Posted to user@couchdb.apache.org by Mathias Leppich <ml...@muhqu.de> on 2011/02/02 08:47:18 UTC
Re: Reporting aggregated data using reduce function
Maybe related: a typical reduce function I use to sum on objects:
function (keys, values, rereduce) {
var sums = {};
for (var i in values) {
for (var k in values[i]) {
sums[k] = (sums[k]||0)+values[i][k];
}
}
return sums;
}
which sums emited keys as follows:
emit("somekey",{"A":1});
emit("somekey",{"B":2});
emit("somekey",{"A":1,"C":1});
emit("somekey",{"A":1,"B":2});
reduced output:
"somekey": {"A":3,"B":4,"C":1}
but, I guess the array approach is more efficient, as it uses less space by using indexes instead of keys...
- Mathias
On 31.01.2011, at 12:07, John wrote:
> That's perfect, thanks Robert. Funny how something so simple can be so confusing if the concept is new to you.......
>
> For anyone who searches for how to do a reduce over an array in the future, here's the code:
>
> function(keys, values, rereduce){
>
> var total = [0,0];
> values.forEach(function(value){
> total[0] += value[0];
> total[1] += value[1];
> }
>
> )
> return total;
> }
>
> Looks like I might get to add reporting to my successful use cases for Couchdb!
>
> John
>
>
> On 31 Jan 2011, at 09:01, Robert Newson wrote:
>
>> in 1.1, _sum will work for arrays of numbers too (rather than
>> concatenating them as above). for now, just loop over the array of
>> arrays and do the sum yourself.
>>
>> On Mon, Jan 31, 2011 at 1:02 AM, Keith Gable <zi...@gmail.com> wrote:
>>> It sounds like you need a new view for each piece of data.
>>>
>>> by_answered, by_busy, by_time_to_answer, etc.
>>>
>>> Then you'd query each view to get the reduction, and the reduce would be as
>>> simple as _sum.
>>>
>>>
>>>
>>> On Jan 30, 2011, at 5:55 PM, John <jo...@netdev.co.uk> wrote:
>>>
>>>> Hi
>>>>
>>>> I'm looking to extend our usage of couchdb by replacing our mysql
>>>> reporting db.
>>>> Whilst using couchdb successfully for a number of varied use cases I've
>>>> never had to do much with reduce so I'm unsure on how to use it to reduce an
>>>> array of values.
>>>>
>>>> Basically I want to be able to search a database using a composite key and
>>>> retrieving some aggregated information about number of calls, call status,
>>>> avg time to answer and avg duration
>>>>
>>>>
>>>> The following view shows how I'd like it to work:
>>>>
>>>> Key = <Application, Account, Subscription>
>>>> Value = <1, answered, busy, noreply, time to answer, duration>
>>>>
>>>> e.g.
>>>>
>>>> ["NTS", "NetDev", "MySub1"], [1,1,0,0,100,200]

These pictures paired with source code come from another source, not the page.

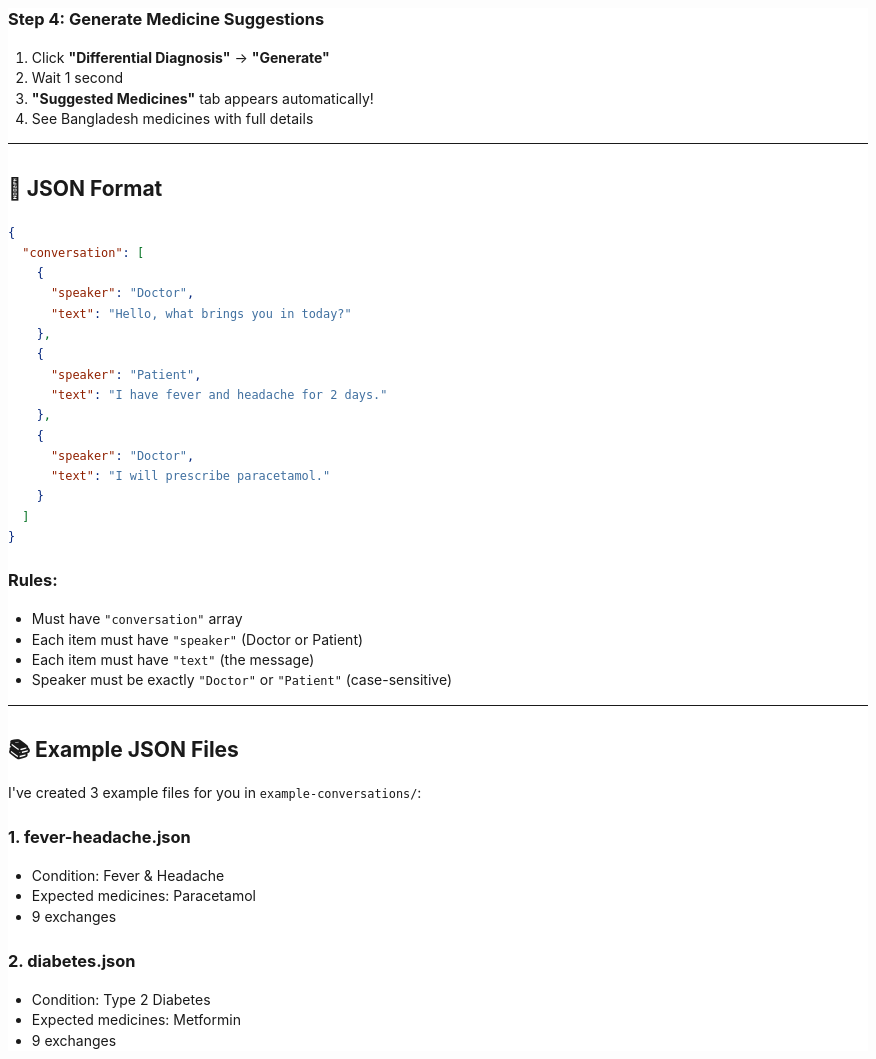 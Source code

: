 ### **Step 4: Generate Medicine Suggestions**

1. Click **"Differential Diagnosis"** → **"Generate"**
2. Wait 1 second
3. **"Suggested Medicines"** tab appears automatically!
4. See Bangladesh medicines with full details

---

## 📝 JSON Format

```json
{
  "conversation": [
    {
      "speaker": "Doctor",
      "text": "Hello, what brings you in today?"
    },
    {
      "speaker": "Patient",
      "text": "I have fever and headache for 2 days."
    },
    {
      "speaker": "Doctor",
      "text": "I will prescribe paracetamol."
    }
  ]
}
```

### **Rules:**
- Must have `"conversation"` array
- Each item must have `"speaker"` (Doctor or Patient)
- Each item must have `"text"` (the message)
- Speaker must be exactly `"Doctor"` or `"Patient"` (case-sensitive)

---

## 📚 Example JSON Files

I've created 3 example files for you in `example-conversations/`:

### **1. fever-headache.json**
- Condition: Fever & Headache
- Expected medicines: Paracetamol
- 9 exchanges

### **2. diabetes.json**
- Condition: Type 2 Diabetes
- Expected medicines: Metformin
- 9 exchanges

>>>> ["NTS", "NetDev", "MySub1"], [1,1,0,0,150,400]
>>>> ["NTS", "NetDev", "MySub1"], [1,1,0,0,170,500]
>>>> ["NTS", "NetDev", "MySub1"], [1,0,1,0,0,0]
>>>> ["NTS", "NetDev", "MySub1"], [1,0,1,0,0,0]

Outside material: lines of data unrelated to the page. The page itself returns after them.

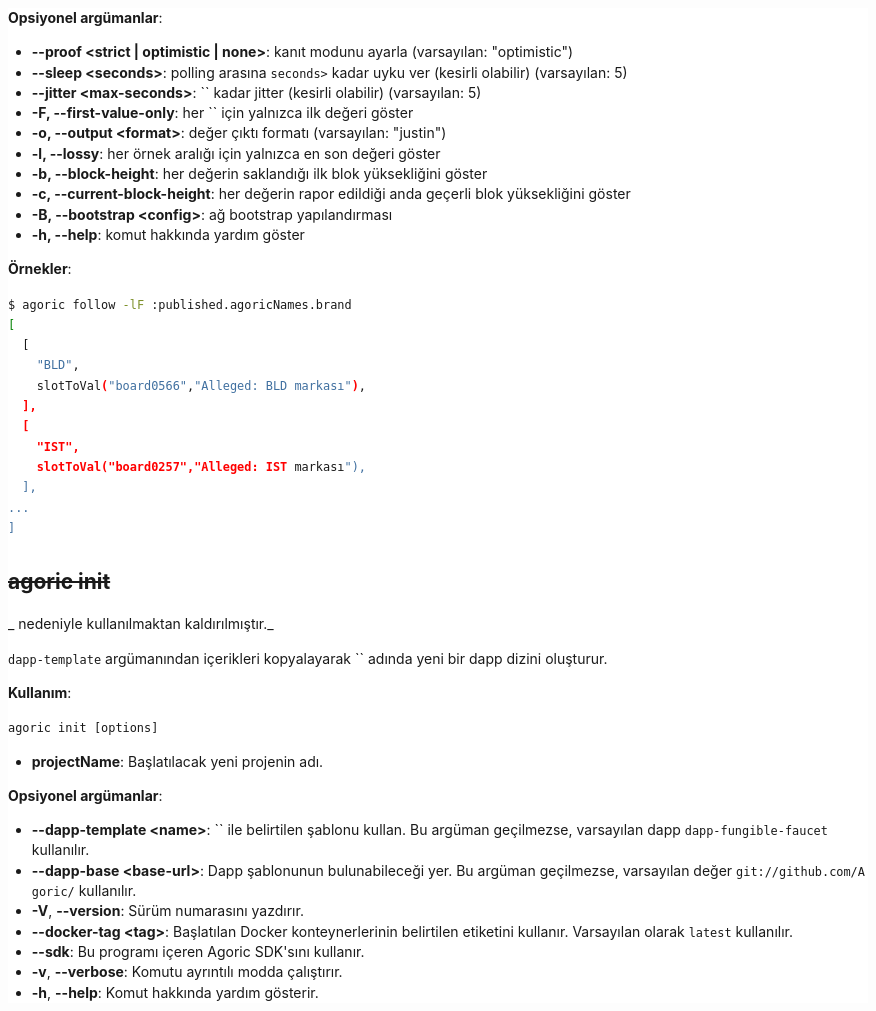 **Opsiyonel argümanlar**:

- **--proof &lt;strict | optimistic | none>**: kanıt modunu ayarla (varsayılan: "optimistic")
- **--sleep &lt;seconds>**: polling arasına `seconds>` kadar uyku ver (kesirli olabilir) (varsayılan: 5)
- **--jitter &lt;max-seconds>**: `` kadar jitter (kesirli olabilir) (varsayılan: 5)
- **-F, --first-value-only**: her `` için yalnızca ilk değeri göster
- **-o, --output &lt;format>**: değer çıktı formatı (varsayılan: "justin")
- **-l, --lossy**: her örnek aralığı için yalnızca en son değeri göster
- **-b, --block-height**: her değerin saklandığı ilk blok yüksekliğini göster
- **-c, --current-block-height**: her değerin rapor edildiği anda geçerli blok yüksekliğini göster
- **-B, --bootstrap &lt;config>**: ağ bootstrap yapılandırması
- **-h, --help**: komut hakkında yardım göster

**Örnekler**:

```sh
$ agoric follow -lF :published.agoricNames.brand
[
  [
    "BLD",
    slotToVal("board0566","Alleged: BLD markası"),
  ],
  [
    "IST",
    slotToVal("board0257","Alleged: IST markası"),
  ],
...
]
```

## ~~agoric init~~

_ nedeniyle kullanılmaktan kaldırılmıştır._

`dapp-template` argümanından içerikleri kopyalayarak `` adında yeni bir dapp dizini oluşturur.

**Kullanım**:

```
agoric init [options] 
```

- **projectName**: Başlatılacak yeni projenin adı.

**Opsiyonel argümanlar**:

- **--dapp-template &lt;name>**: `` ile belirtilen şablonu kullan. Bu argüman geçilmezse, varsayılan dapp `dapp-fungible-faucet` kullanılır.
- **--dapp-base &lt;base-url>**: Dapp şablonunun bulunabileceği yer. Bu argüman geçilmezse, varsayılan değer `git://github.com/Agoric/` kullanılır.
- **-V**, **--version**: Sürüm numarasını yazdırır.
- **--docker-tag &lt;tag>**: Başlatılan Docker konteynerlerinin belirtilen etiketini kullanır. Varsayılan olarak `latest` kullanılır.
- **--sdk**: Bu programı içeren Agoric SDK'sını kullanır.
- **-v**, **--verbose**: Komutu ayrıntılı modda çalıştırır.
- **-h**, **--help**: Komut hakkında yardım gösterir.
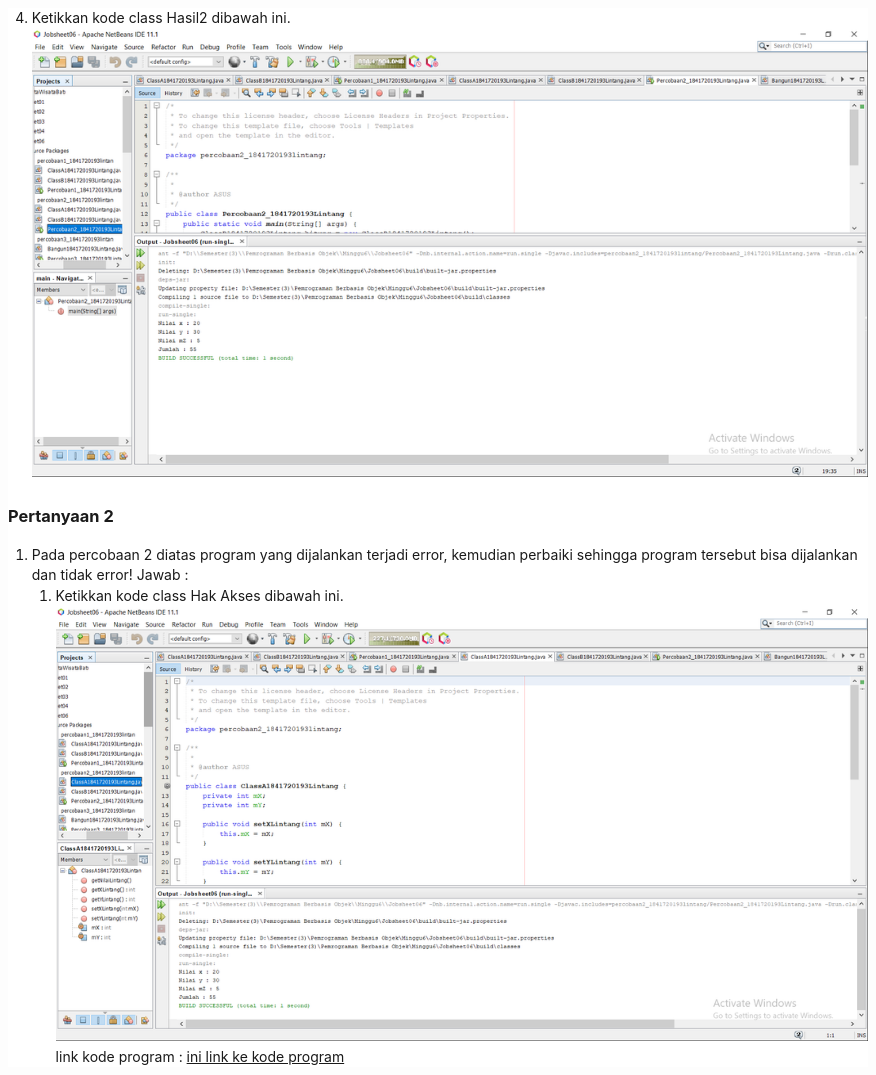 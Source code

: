 4. Ketikkan kode class Hasil2 dibawah ini. 
![Gambar Class Hasil2Lintang](img/8_Percobaan2hasil.PNG)   

### Pertanyaan 2

1.	Pada percobaan 2 diatas program yang dijalankan terjadi error, kemudian perbaiki sehingga program tersebut bisa dijalankan dan tidak error!
Jawab :
    1. Ketikkan kode class Hak Akses dibawah ini. 
![Gambar Class ClassA ](img/5_Percobaan2classa.PNG)
link kode program : [ini link ke kode program](../../src\6_Inheritance\percobaan2_1841720193lintang\ClassA1841720193Lintang.java)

>>>> ["NTS", "NetDev", "MySub1"], [1,0,0,2,0,0]
>>>> ["NTS", "NetDev", "MySub1"], [1,0,0,2,0,0]
>>>>
>>>> My Reduced output should look like this:
>>>>
>>>> [7,3,2,2,420,1100]
>>>> i.e. 7 calls in total, 3 answered, 2 busy, 2 no reply, the total time for
>>>> time to answer is 420 and the total time for call duration is 1100.
>>>>
>>>> I can then compute the two averages after getting the data back from couch
>>>> i.e. 420/no. of answered calls(3) and 1100/no. of answered calls(3)
>>>>
>>>> I thought that sum(values) would do this for me but it just upsets couch:
>>>>
>>>> Reduce output must shrink more rapidly: Current output:
>>>> '["001,11,11,11,11,11,11,11,11,11,11,101,11,11,11,11,11,11,11,11,11,11,11,101,11,11,11,11,11,11,11,11'...

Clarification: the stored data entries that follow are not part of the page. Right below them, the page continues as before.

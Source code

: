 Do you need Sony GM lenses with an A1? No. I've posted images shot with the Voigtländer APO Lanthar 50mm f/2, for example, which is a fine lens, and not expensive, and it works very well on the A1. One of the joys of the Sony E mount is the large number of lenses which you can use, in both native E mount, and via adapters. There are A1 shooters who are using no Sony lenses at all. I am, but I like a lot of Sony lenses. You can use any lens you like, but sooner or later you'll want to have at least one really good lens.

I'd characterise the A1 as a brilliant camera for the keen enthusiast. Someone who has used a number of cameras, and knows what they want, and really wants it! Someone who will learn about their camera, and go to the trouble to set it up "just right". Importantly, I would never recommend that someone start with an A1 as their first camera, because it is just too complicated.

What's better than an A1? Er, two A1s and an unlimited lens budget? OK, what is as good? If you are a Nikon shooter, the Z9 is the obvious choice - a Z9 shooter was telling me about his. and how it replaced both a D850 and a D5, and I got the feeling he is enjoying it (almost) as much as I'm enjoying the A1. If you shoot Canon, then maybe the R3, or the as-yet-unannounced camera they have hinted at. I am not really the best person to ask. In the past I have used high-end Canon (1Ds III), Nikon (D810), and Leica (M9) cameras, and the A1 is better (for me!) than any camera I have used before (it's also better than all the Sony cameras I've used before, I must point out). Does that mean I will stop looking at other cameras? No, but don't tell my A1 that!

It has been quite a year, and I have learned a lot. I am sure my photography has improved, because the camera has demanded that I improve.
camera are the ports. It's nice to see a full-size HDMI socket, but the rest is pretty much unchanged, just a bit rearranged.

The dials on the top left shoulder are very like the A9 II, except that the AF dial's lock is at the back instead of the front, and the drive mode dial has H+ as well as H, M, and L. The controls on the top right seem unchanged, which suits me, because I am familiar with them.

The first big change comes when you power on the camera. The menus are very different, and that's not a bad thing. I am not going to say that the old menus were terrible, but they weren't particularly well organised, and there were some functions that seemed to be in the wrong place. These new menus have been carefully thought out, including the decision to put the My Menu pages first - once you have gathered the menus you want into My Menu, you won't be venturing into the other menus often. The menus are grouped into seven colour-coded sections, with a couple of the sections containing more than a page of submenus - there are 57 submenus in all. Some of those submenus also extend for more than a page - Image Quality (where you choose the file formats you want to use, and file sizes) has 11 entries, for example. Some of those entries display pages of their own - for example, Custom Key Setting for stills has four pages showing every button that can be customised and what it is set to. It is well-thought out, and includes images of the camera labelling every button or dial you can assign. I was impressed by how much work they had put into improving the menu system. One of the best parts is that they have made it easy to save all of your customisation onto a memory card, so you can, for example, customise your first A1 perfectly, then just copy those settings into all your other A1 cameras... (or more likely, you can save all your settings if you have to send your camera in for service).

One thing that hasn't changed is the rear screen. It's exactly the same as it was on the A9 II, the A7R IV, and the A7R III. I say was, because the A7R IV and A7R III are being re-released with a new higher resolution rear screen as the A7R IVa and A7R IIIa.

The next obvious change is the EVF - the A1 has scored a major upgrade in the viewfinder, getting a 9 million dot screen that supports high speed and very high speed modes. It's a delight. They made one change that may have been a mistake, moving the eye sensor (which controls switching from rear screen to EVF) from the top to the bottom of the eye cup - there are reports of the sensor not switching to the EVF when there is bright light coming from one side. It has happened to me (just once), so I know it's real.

>>>> (first 100 of 277 bytes)
>>>>
>>>> What should my reduce function look like?
>>>>
>>>> Thanks
>>>>
>>>> John
>>>
>
Re: Reporting aggregated data using reduce function
Posted by John <jo...@netdev.co.uk>.
That's definitely more friendly on the eye and probably less brittle than my Array example, old habits die hard and I'm a telecoms guy who cant get used to all this extra memory.......
In any case both are useful examples of doing something a bit more complex than the usual examples I've seen for Reduce.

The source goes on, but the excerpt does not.